The year is 432 A.D. and St. Patrick and his small entourage just landed on the shores of Ireland.  Upon arrival the team of strangers to the land were spotted and confronted by chief master, Dichu.  Not only was Dichu’s Patrick’s first contact, he was his host, FIRST CONVERT, and he also gave Patrick his barn for a church! That should give you an idea of how powerful God was working through Patrick from the start!

Of course this was only the beginning.  Patrick was extremely bold and passionate about his message of the GOSPEL and he took it directly to the top pagans and druids with a daring statement!  It was the eve of Easter (March 24th according to the calendars of their time) when Laoghaire, High King of Ireland, was also celebrating an ancient druidic ritual and festival with the people from the land.  It was a sacred lighting of a fire said to symbolize the “resurrection of the life-giving sun from the winter’s death”.  So on that eve this WAS to be the first fire lit from the royal hill.  St. Patrick and his team had other plans; they strategically posted up on the hill across from the royal hill and camped out until the darkness came.   It was in this darkness when St. Patrick lit up a flame that challenged and defied all that the druids stood for!  This defying flame was seen by the king and all the druids and enraged them.  The account told by Muirchu (7th Century biographer)

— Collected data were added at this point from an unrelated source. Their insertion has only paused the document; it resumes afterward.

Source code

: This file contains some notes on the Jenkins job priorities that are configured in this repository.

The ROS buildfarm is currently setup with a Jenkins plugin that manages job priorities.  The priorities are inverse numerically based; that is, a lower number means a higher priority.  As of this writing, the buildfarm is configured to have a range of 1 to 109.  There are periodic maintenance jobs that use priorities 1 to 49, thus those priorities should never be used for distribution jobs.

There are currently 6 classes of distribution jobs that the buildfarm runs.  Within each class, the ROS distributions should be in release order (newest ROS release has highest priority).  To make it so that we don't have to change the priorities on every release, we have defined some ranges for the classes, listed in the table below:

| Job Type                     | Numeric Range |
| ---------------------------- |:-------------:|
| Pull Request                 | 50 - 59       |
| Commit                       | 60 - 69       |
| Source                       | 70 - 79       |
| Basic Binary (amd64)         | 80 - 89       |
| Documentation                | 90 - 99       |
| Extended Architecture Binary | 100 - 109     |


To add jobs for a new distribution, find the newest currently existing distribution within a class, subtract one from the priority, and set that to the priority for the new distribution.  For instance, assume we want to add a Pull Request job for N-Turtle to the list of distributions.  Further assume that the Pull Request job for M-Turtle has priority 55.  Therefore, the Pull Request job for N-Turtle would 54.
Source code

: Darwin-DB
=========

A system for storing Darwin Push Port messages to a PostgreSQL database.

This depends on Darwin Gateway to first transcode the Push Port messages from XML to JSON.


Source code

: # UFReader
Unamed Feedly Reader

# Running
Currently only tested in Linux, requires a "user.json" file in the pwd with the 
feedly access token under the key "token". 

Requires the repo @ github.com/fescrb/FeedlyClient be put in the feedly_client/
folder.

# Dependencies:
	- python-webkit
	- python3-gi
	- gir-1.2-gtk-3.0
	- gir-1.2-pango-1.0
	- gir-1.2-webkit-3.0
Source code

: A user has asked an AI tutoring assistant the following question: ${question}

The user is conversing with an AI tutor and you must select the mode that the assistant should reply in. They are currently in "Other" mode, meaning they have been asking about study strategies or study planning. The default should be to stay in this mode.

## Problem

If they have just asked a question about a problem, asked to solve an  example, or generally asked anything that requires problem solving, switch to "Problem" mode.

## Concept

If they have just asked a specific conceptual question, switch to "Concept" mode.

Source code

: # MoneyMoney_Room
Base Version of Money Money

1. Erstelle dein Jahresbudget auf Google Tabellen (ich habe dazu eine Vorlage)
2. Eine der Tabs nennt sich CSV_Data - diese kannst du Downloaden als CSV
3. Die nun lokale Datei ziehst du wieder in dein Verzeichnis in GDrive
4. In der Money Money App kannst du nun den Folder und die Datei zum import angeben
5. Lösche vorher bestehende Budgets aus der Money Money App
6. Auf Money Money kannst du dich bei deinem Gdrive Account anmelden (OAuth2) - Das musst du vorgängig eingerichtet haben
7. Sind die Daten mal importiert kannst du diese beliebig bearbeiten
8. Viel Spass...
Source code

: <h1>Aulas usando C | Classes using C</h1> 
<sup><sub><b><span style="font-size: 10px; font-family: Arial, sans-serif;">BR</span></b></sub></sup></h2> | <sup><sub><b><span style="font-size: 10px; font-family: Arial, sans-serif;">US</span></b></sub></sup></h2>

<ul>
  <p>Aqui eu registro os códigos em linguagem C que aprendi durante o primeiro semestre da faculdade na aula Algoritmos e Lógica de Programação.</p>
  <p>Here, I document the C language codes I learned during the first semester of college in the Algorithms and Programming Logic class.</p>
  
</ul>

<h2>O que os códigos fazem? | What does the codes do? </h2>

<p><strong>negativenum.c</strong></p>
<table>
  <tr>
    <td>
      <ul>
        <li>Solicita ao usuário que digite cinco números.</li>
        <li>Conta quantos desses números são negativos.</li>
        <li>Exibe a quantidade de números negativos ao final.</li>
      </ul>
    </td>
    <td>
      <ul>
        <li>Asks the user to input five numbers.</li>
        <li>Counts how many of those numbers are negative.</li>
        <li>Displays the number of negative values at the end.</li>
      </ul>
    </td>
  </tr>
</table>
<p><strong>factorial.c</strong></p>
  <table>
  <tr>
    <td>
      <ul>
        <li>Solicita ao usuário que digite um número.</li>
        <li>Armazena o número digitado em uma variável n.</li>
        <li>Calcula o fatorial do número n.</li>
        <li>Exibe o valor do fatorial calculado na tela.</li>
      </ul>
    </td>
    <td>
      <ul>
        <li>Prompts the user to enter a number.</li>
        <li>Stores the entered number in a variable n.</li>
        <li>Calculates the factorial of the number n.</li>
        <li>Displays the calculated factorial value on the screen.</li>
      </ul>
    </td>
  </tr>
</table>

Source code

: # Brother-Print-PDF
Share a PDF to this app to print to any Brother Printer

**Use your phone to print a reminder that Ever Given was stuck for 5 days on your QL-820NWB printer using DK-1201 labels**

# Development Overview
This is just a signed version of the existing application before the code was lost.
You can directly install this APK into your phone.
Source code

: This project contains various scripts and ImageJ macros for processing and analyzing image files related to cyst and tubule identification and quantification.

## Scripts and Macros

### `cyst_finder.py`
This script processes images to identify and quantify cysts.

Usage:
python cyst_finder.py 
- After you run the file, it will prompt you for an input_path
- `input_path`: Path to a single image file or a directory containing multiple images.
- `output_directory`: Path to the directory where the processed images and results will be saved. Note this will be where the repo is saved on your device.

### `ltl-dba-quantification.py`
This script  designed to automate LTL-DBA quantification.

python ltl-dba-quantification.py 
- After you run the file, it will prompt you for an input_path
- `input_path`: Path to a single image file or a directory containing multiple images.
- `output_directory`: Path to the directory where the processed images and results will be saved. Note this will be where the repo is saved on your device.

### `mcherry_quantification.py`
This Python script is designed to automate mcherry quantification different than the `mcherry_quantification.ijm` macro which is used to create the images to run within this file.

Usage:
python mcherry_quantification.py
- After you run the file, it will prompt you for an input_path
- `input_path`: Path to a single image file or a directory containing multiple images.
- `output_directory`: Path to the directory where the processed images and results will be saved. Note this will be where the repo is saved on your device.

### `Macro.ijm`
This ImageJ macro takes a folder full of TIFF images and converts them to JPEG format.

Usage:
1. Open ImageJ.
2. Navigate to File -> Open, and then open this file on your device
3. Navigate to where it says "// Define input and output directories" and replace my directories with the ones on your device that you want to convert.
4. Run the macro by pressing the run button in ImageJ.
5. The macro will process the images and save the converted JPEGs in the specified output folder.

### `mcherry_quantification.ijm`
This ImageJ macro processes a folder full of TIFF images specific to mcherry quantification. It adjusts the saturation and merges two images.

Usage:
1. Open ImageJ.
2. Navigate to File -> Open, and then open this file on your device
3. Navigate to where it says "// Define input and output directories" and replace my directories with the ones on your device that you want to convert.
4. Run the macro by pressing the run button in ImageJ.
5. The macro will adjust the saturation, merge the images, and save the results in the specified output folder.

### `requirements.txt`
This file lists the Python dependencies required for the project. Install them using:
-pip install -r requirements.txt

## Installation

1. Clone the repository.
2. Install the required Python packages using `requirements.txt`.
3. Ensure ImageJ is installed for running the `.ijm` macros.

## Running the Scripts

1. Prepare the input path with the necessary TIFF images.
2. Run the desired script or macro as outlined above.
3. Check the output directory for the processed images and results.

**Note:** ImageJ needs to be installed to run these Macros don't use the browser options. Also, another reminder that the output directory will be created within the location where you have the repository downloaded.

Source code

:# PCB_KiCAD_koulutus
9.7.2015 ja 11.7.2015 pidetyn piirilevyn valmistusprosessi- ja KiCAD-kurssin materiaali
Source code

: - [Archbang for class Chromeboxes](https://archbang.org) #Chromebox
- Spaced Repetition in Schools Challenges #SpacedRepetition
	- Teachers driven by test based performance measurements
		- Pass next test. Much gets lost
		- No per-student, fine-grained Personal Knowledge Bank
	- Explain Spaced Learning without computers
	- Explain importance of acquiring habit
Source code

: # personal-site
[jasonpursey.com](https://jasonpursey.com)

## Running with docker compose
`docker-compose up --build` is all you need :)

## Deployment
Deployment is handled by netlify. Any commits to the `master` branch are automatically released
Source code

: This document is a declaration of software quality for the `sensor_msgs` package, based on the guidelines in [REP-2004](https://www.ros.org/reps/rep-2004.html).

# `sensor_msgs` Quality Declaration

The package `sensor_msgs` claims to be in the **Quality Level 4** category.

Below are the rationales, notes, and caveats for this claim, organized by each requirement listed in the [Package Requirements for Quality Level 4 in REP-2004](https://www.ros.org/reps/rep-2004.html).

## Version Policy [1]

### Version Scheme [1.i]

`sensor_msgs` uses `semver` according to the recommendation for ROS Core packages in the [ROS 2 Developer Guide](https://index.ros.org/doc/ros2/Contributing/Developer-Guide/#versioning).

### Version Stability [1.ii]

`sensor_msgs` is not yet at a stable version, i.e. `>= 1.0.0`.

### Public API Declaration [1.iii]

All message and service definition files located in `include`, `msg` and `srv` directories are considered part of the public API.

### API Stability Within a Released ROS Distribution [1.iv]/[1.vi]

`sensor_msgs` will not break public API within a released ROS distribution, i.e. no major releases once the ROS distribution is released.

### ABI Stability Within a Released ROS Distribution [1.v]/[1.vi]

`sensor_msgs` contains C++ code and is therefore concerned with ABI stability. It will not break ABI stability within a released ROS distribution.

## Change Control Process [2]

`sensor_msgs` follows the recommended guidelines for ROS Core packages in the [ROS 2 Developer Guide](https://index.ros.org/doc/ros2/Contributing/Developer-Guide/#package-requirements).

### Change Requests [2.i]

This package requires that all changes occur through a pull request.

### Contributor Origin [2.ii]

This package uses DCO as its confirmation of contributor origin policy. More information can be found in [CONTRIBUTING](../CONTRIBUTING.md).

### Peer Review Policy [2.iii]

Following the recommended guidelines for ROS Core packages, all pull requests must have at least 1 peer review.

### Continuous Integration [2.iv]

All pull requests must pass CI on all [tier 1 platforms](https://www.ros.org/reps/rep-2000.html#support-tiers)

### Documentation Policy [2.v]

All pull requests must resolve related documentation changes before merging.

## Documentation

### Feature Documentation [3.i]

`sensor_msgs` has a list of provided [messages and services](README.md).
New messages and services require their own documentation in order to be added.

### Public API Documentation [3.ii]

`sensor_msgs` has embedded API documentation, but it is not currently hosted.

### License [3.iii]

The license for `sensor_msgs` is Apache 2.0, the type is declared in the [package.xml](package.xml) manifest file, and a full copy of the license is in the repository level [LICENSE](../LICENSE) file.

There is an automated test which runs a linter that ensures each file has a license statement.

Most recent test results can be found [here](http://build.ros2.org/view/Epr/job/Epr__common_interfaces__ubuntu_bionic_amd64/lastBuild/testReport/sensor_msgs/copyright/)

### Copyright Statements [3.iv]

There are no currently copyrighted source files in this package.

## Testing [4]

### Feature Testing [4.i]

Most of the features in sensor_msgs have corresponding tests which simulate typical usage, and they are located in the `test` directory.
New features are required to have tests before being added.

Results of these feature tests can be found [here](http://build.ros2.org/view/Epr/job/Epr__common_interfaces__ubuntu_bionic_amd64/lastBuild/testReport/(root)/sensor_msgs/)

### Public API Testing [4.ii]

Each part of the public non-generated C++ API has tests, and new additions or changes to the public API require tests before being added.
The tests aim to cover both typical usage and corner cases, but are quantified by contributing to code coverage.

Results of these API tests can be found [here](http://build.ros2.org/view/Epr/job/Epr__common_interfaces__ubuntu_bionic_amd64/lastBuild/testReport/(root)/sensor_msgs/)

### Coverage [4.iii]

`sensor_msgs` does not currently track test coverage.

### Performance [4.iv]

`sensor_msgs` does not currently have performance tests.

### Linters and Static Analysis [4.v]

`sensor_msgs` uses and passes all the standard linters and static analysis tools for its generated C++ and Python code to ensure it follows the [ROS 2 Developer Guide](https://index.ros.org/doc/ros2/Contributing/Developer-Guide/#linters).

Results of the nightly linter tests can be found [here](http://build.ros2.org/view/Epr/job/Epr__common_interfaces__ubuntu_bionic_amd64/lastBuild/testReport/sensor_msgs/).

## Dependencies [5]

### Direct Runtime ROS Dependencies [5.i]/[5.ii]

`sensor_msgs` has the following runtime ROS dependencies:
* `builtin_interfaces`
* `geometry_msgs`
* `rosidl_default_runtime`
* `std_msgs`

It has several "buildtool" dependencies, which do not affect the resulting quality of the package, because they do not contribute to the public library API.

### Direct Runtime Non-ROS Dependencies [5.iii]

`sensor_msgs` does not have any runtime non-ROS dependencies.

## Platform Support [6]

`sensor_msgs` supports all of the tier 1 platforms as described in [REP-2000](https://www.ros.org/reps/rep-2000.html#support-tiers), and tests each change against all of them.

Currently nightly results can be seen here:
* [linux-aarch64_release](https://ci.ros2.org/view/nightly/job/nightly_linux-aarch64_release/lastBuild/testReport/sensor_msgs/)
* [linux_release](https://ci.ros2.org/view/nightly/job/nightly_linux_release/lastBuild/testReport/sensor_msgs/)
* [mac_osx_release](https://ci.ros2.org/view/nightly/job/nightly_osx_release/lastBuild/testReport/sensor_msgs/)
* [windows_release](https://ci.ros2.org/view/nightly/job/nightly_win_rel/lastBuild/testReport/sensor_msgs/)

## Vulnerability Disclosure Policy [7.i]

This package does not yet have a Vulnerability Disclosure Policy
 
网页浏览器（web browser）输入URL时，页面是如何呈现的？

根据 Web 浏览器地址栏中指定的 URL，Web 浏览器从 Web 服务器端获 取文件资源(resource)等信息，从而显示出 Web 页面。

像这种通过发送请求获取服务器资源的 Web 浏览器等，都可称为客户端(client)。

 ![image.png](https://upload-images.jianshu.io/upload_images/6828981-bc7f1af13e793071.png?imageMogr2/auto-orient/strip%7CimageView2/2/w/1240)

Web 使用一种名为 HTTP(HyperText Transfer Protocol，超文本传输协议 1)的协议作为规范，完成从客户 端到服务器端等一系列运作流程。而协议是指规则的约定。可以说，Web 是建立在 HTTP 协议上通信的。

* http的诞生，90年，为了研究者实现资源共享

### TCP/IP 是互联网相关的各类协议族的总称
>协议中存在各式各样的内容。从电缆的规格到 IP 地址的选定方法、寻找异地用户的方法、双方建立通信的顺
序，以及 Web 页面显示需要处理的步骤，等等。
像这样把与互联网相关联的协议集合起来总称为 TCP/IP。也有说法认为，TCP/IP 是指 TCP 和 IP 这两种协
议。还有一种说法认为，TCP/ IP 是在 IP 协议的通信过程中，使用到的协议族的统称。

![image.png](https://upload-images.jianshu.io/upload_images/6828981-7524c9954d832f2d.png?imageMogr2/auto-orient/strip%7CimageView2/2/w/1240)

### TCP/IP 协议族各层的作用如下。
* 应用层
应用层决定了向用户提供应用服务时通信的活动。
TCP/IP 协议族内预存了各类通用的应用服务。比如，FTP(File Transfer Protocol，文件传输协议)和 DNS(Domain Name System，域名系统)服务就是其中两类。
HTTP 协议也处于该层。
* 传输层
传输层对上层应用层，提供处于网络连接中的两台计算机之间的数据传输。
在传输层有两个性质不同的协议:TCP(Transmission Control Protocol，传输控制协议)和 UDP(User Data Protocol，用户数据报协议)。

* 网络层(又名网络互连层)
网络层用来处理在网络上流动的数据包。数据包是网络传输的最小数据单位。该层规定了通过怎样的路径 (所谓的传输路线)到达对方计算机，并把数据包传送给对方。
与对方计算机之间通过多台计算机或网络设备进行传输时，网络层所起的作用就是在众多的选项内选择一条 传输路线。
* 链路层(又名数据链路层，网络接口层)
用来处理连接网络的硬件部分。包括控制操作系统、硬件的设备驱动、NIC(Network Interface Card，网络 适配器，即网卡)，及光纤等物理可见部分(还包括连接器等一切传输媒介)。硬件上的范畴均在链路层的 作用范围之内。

“And St. Patrick was called to the king outside the place where the fire had been kindled.  And the magicians said to their people, “let us not rise up at the approach of this fellow; for whosoever rises up at the approach of this fellow will afterwards believe in him and worship him.”

At last Patrick rose; and when he saw their many chariots and horses, he came to them, singing with voice and heart, very appropriately, the following verse of the Psalmist:  “Some put their trust in chariots and some in horses; but we will walk in the name of the Lord our God.”  They, however, did not rise at his approach.  But only one, helped by the Lord, who willed not to obey the words of the magicians, rose up.  This was Ercc, the son of Daig, whose relics are now venerated in the city called Slane.  And Patrick blessed him; and he believed in the everlasting God.

And when they began to parley with one another, the second magician, named Lochru, was insolent in the Saint’s presence, and had the audacity, with swelling words to disparage the Catholic faith.  As he uttered such things, St. Patrick regarded him with a stern glance, as Peter once looked on Simon; and powerfully, with a loud voice, he confidently addressed the Lord and said, “O Lord, Who canst do all things, and in Whose power all things hold together, and who hast sent me hither-as for this impious man who blasphemes Thy name, let him now be taken out of this and die speedily.”  And when he had spoken thus, the magician was caught up into the air, and then let fall from above, and, his skull striking on a rock, he was dashed to pieces and killed before their faces; and the heathen folk were dismayed.”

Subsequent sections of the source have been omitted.